Runtime Settings

Warning

Levante is not yet fully available. Please check regularly which limitations to expect.

When running programs on Levante, various settings might be needed to achieve satisfying performance, or, in some cases, even to allow a program to run. This section describes some environment settings which are most often needed to be set in Slurm batch scripts.

MPI Runtime Settings

Modern MPI library implementations provide a large number of user-configurable parameters and algorithms for performance tuning. Although the local configuration of MPI libraries is initially performed by vendor to match the characteristics of the cluster, the performance of a specific application can often be further improved by up to 15% by optimal choice of tunable parametes.

Since tuning options are specific to an MPI library and application, the recommendation for MPI runtime setting below are just a starting point for each version.

Open MPI 4.0.0 and later

As a minimal environmental setting we recommend the following to make use of the UCX toolkit. This is just a starting point, users will have to tune the environment depending on the used application.

export OMPI_MCA_pml="ucx"
export OMPI_MCA_btl=self
export OMPI_MCA_osc="pt2pt"
export UCX_IB_ADDR_TYPE=ib_global
# for most runs one may or may not want to disable HCOLL
export OMPI_MCA_coll="^ml,hcoll"
export OMPI_MCA_coll_hcoll_enable="0"
export HCOLL_ENABLE_MCAST_ALL="0"
export HCOLL_MAIN_IB=mlx5_0:1
export UCX_NET_DEVICES=mlx5_0:1
export UCX_TLS=mm,knem,cma,dc_mlx5,dc_x,self
export UCX_UNIFIED_MODE=y
export HDF5_USE_FILE_LOCKING=FALSE
export OMPI_MCA_io="romio321"
export UCX_HANDLE_ERRORS=bt

The ompi_info tool can be used to get detailed information about OpenMPI installation and local configuration:

ompi_info --all

Intel MPI

Environment variables for Intel MPI start with an I_MPI_ prefix.

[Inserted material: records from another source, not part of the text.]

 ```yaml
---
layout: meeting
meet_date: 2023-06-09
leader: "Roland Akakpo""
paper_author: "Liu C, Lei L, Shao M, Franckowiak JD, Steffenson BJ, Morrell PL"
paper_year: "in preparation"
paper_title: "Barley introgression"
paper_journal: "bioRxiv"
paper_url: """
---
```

The complete reference of environment variables can be found at Intel’s site. On Levante, to run programs built with Intel MPI, you should set at least the following environment variables:

export I_MPI_PMI=pmi
export I_MPI_PMI_LIBRARY=/usr/lib64/libpmi.so

For large jobs we recommend to use PMI-2 instead of PMI. The corresponding settings are:

export I_MPI_PMI=pmi2
export I_MPI_PMI_LIBRARY=/usr/lib64/libpmi2.so

srun --mpi=pmi2 ...

Ressource Limits

Stack Size

Using an unlimited size stack might have a negative influence on performance. Also, an unlimited stack hides invalid memory accesses. Therefore it’s recommended to define the actually needed amount. For example, to set the limit for stack size to 200MB (200*1024) use one of the following statements:

ulimit -s 204800         # bash
limit stacksize 204800   # tcsh

It might be necessary to further increase the stack size if your program uses large automatic arrays. If the stack size is too small the program usually will crash with an error message like this:

"Caught signal 11 (Segmentation fault: address not mapped to object at
 address 0x0123456789abcdef)".

Obviously, the actual address will vary. If increasing the stack size does not resolve the program abort, a Segmentation fault error is a strong indication for a bug in your program.

Core File Size

It is also recommended to disable core file generation unless needed for debugging purposes:

ulimit -c 0    # bash
limit core 0   # tcsh

All current limits can be listed with the following command:

ulimit -a    # bash
limit        # tcsh